- Promotional poster
- Directed by: Alan Hruska
- Written by: Alan Hruska
- Produced by: Laird Adamson; Petina Cole; Jill Footlick; Rachel Peters;
- Starring: Anson Mount; Erica Leerhsen; Robert Vaughn; Jake Weber; Jamey Sheridan; Dan Hedaya;
- Cinematography: John Thomas
- Edited by: Marc Laub
- Music by: Andy Farber
- Production companies: Archer Entertainment; The Talking Pictures Company;
- Distributed by: Echo Bridge Home Entertainment
- Release date: February 6, 2007;
- Running time: 110 minutes
- Country: United States
- Language: English

= The Warrior Class =

2007 film by Alan Hruska

The Warrior Class is a 2007 American legal thriller film written and directed by Alan Hruska. It stars Anson Mount, Erica Leerhsen, Robert Vaughn, Jake Weber, Jamey Sheridan, and Dan Hedaya. It follows a rookie lawyer who gets in over his head when he falls for the wife of a mafia boss he is assigned to prosecute.

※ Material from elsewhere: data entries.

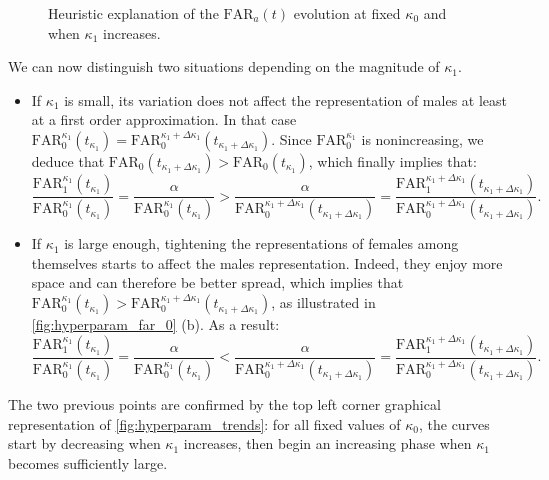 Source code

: \documentclass[nohyperref]{article}
\theoremstyle{plain}
\theoremstyle{definition}
\theoremstyle{remark}
\begin{document}
\begin{figure}[h]
    \centering
    

    
    




\caption{Heuristic explanation of the $\mathrm{FAR}_a(t)$ evolution at fixed $\kappa_0$ and when $\kappa_1$ increases.}\label{fig:hyperparam_far_0}
\end{figure}




We can now distinguish two situations depending on the magnitude of $\kappa_1$.
\begin{itemize}
    \item If $\kappa_1$ is small, its variation does not affect the representation of males at least at a first order approximation. In that case $\mathrm{FAR}^{\kappa_1}_0(t_{\kappa_1}) = \mathrm{FAR}_0^{\kappa_1 + \Delta \kappa_1}(t_{\kappa_1 + \Delta \kappa_1})$. Since $\mathrm{FAR}^{\kappa_1}_0$ is nonincreasing, we deduce that $\mathrm{FAR}_0(t_{\kappa_1 + \Delta \kappa_1}) > \mathrm{FAR}_0(t_{\kappa_1})$, which finally implies that:
\[ \frac{\mathrm{FAR}^{\kappa_1}_1(t_{\kappa_1})}{\mathrm{FAR}^{\kappa_1}_0(t_{\kappa_1})} = \frac{\alpha}{\mathrm{FAR}^{\kappa_1}_0(t_{\kappa_1})} > \frac{\alpha}{\mathrm{FAR}_0^{\kappa_1 + \Delta \kappa_1}(t_{\kappa_1 + \Delta \kappa_1})} = \frac{\mathrm{FAR}^{\kappa_1 + \Delta \kappa_1}_1(t_{\kappa_1 + \Delta \kappa_1})}{\mathrm{FAR}^{\kappa_1 + \Delta \kappa_1}_0(t_{\kappa_1 + \Delta \kappa_1})}.  \] 

    \item If $\kappa_1$ is large enough, tightening the representations of females among themselves starts to affect the males representation. Indeed, they enjoy more space and can therefore be better spread, which implies that $\mathrm{FAR}^{\kappa_1}_0(t_{\kappa_1}) > \mathrm{FAR}_0^{\kappa_1 + \Delta \kappa_1}(t_{\kappa_1 + \Delta \kappa_1})$, as illustrated in \autoref{fig:hyperparam_far_0} (b). As a result:
    \[ \frac{\mathrm{FAR}^{\kappa_1}_1(t_{\kappa_1})}{\mathrm{FAR}^{\kappa_1}_0(t_{\kappa_1})} = \frac{\alpha}{\mathrm{FAR}^{\kappa_1}_0(t_{\kappa_1})} < \frac{\alpha}{\mathrm{FAR}_0^{\kappa_1 + \Delta \kappa_1}(t_{\kappa_1 + \Delta \kappa_1})} = \frac{\mathrm{FAR}^{\kappa_1 + \Delta \kappa_1}_1(t_{\kappa_1 + \Delta \kappa_1})}{\mathrm{FAR}^{\kappa_1 + \Delta \kappa_1}_0(t_{\kappa_1 + \Delta \kappa_1})}.  \] 
\end{itemize}
The two previous points are confirmed by the top left corner graphical representation of \autoref{fig:hyperparam_trends}: for all fixed values of $\kappa_0$, the curves start by decreasing when $\kappa_1$ increases, then begin an increasing phase when $\kappa_1$ becomes sufficiently large.
\end{document}
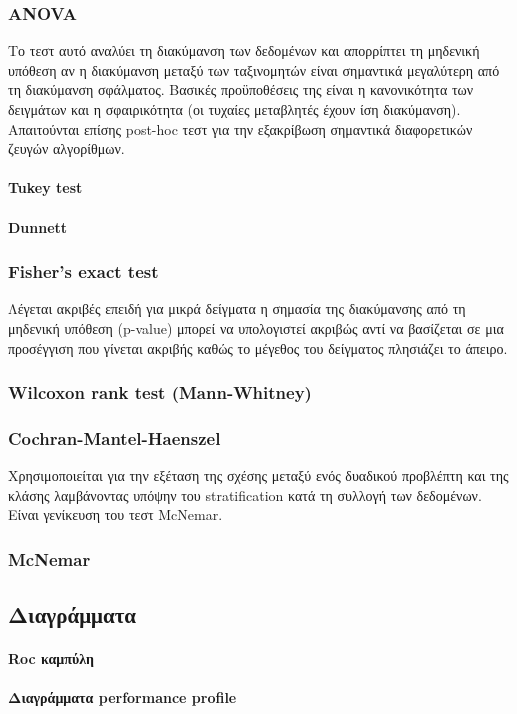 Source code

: \documentclass[]{article}
\numberwithin{equation}{section}		%
\numberwithin{figure}{section}			%
\numberwithin{table}{section}				%
\begin{document}
    \subsubsection{ANOVA} Το τεστ αυτό αναλύει τη διακύμανση των δεδομένων και απορρίπτει τη μηδενική υπόθεση αν η διακύμανση μεταξύ των ταξινομητών είναι σημαντικά μεγαλύτερη από τη διακύμανση σφάλματος. Βασικές προϋποθέσεις της είναι η κανονικότητα των δειγμάτων και η σφαιρικότητα (οι τυχαίες μεταβλητές έχουν ίση διακύμανση). Απαιτούνται επίσης post-hoc τεστ για την εξακρίβωση σημαντικά διαφορετικών ζευγών αλγορίθμων.   
    \paragraph{Tukey test}
    \paragraph{Dunnett}
    \subsubsection{Fisher's exact test}
    Λέγεται ακριβές επειδή για μικρά δείγματα η σημασία της διακύμανσης από τη μηδενική υπόθεση (p-value) μπορεί να υπολογιστεί ακριβώς αντί να βασίζεται σε μια προσέγγιση που γίνεται ακριβής καθώς το μέγεθος του δείγματος πλησιάζει το άπειρο.
    \subsubsection{Wilcoxon rank test (Mann-Whitney)}
    \subsubsection{Cochran-Mantel-Haenszel}
    Χρησιμοποιείται για την εξέταση της σχέσης μεταξύ ενός δυαδικού προβλέπτη και της κλάσης λαμβάνοντας υπόψην του stratification κατά τη συλλογή των δεδομένων. Είναι γενίκευση του τεστ McNemar.
    \subsubsection{McNemar}
    \subsection{Διαγράμματα}
    \paragraph{Roc καμπύλη}
    \paragraph{Διαγράμματα performance profile}
    \citep{Dolan2002}
\end{document}
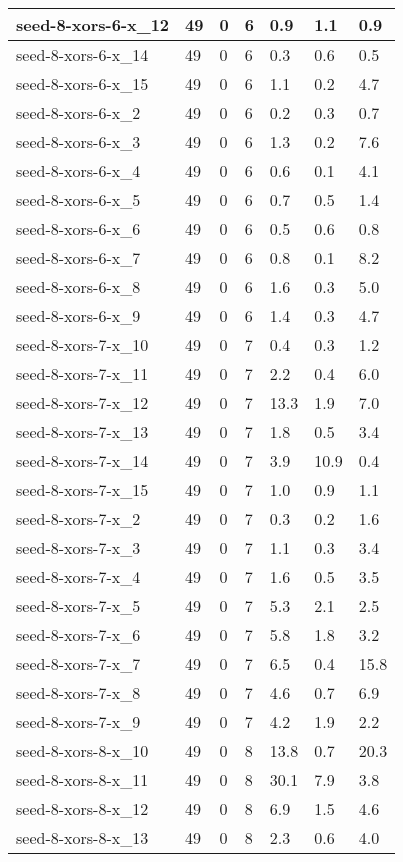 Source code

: \begin{scriptsize}
\begin{longtable}{|p{5cm}|l|l|l|l|l|l|}
seed-8-xors-6-x\_12&49&0&6&0.9&1.1&0.9 \\ \hline 
seed-8-xors-6-x\_14&49&0&6&0.3&0.6&0.5 \\ \hline 
seed-8-xors-6-x\_15&49&0&6&1.1&0.2&4.7 \\ \hline 
seed-8-xors-6-x\_2&49&0&6&0.2&0.3&0.7 \\ \hline 
seed-8-xors-6-x\_3&49&0&6&1.3&0.2&7.6 \\ \hline 
seed-8-xors-6-x\_4&49&0&6&0.6&0.1&4.1 \\ \hline 
seed-8-xors-6-x\_5&49&0&6&0.7&0.5&1.4 \\ \hline 
seed-8-xors-6-x\_6&49&0&6&0.5&0.6&0.8 \\ \hline 
seed-8-xors-6-x\_7&49&0&6&0.8&0.1&8.2 \\ \hline 
seed-8-xors-6-x\_8&49&0&6&1.6&0.3&5.0 \\ \hline 
seed-8-xors-6-x\_9&49&0&6&1.4&0.3&4.7 \\ \hline 
seed-8-xors-7-x\_10&49&0&7&0.4&0.3&1.2 \\ \hline 
seed-8-xors-7-x\_11&49&0&7&2.2&0.4&6.0 \\ \hline 
seed-8-xors-7-x\_12&49&0&7&13.3&1.9&7.0 \\ \hline 
seed-8-xors-7-x\_13&49&0&7&1.8&0.5&3.4 \\ \hline 
seed-8-xors-7-x\_14&49&0&7&3.9&10.9&0.4 \\ \hline 
seed-8-xors-7-x\_15&49&0&7&1.0&0.9&1.1 \\ \hline 
seed-8-xors-7-x\_2&49&0&7&0.3&0.2&1.6 \\ \hline 
seed-8-xors-7-x\_3&49&0&7&1.1&0.3&3.4 \\ \hline 
seed-8-xors-7-x\_4&49&0&7&1.6&0.5&3.5 \\ \hline 
seed-8-xors-7-x\_5&49&0&7&5.3&2.1&2.5 \\ \hline 
seed-8-xors-7-x\_6&49&0&7&5.8&1.8&3.2 \\ \hline 
seed-8-xors-7-x\_7&49&0&7&6.5&0.4&15.8 \\ \hline 
seed-8-xors-7-x\_8&49&0&7&4.6&0.7&6.9 \\ \hline 
seed-8-xors-7-x\_9&49&0&7&4.2&1.9&2.2 \\ \hline 
seed-8-xors-8-x\_10&49&0&8&13.8&0.7&20.3 \\ \hline 
seed-8-xors-8-x\_11&49&0&8&30.1&7.9&3.8 \\ \hline 
seed-8-xors-8-x\_12&49&0&8&6.9&1.5&4.6 \\ \hline 
seed-8-xors-8-x\_13&49&0&8&2.3&0.6&4.0 \\ \hline 

\end{longtable}
\end{scriptsize}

The trials in The Warrior Class were based loosely on two cases Hruska tried as a young lawyer. The film was finished in 2004, and premiered at the Hamptons International Film Festival in 2005. It was released on DVD on February 6, 2007.

==Plot==
Rookie lawyer Alec Brno has just been assigned the case of his career: exposing a billion-dollar oil scam led by a ruthless mafia boss, Phil Anwar. When he reluctantly falls for Phil's beautiful but drug-addicted wife, Annie Sullivan, who is also his key witness, Alec soon realizes that all the legal savvy in the world can't protect him from the dangerous reality of mob violence. In a system where criminals often walk free, sometimes courtroom warriors must take the battle for justice into their own hands.

==Reception==
===Critical response===
Ronnie Scheib of Variety stated that "strong cast builds considerable goodwill toward the narrative, but the script's internal logic is as formulaic and half-baked as the pic's action is blocky and unconvincing."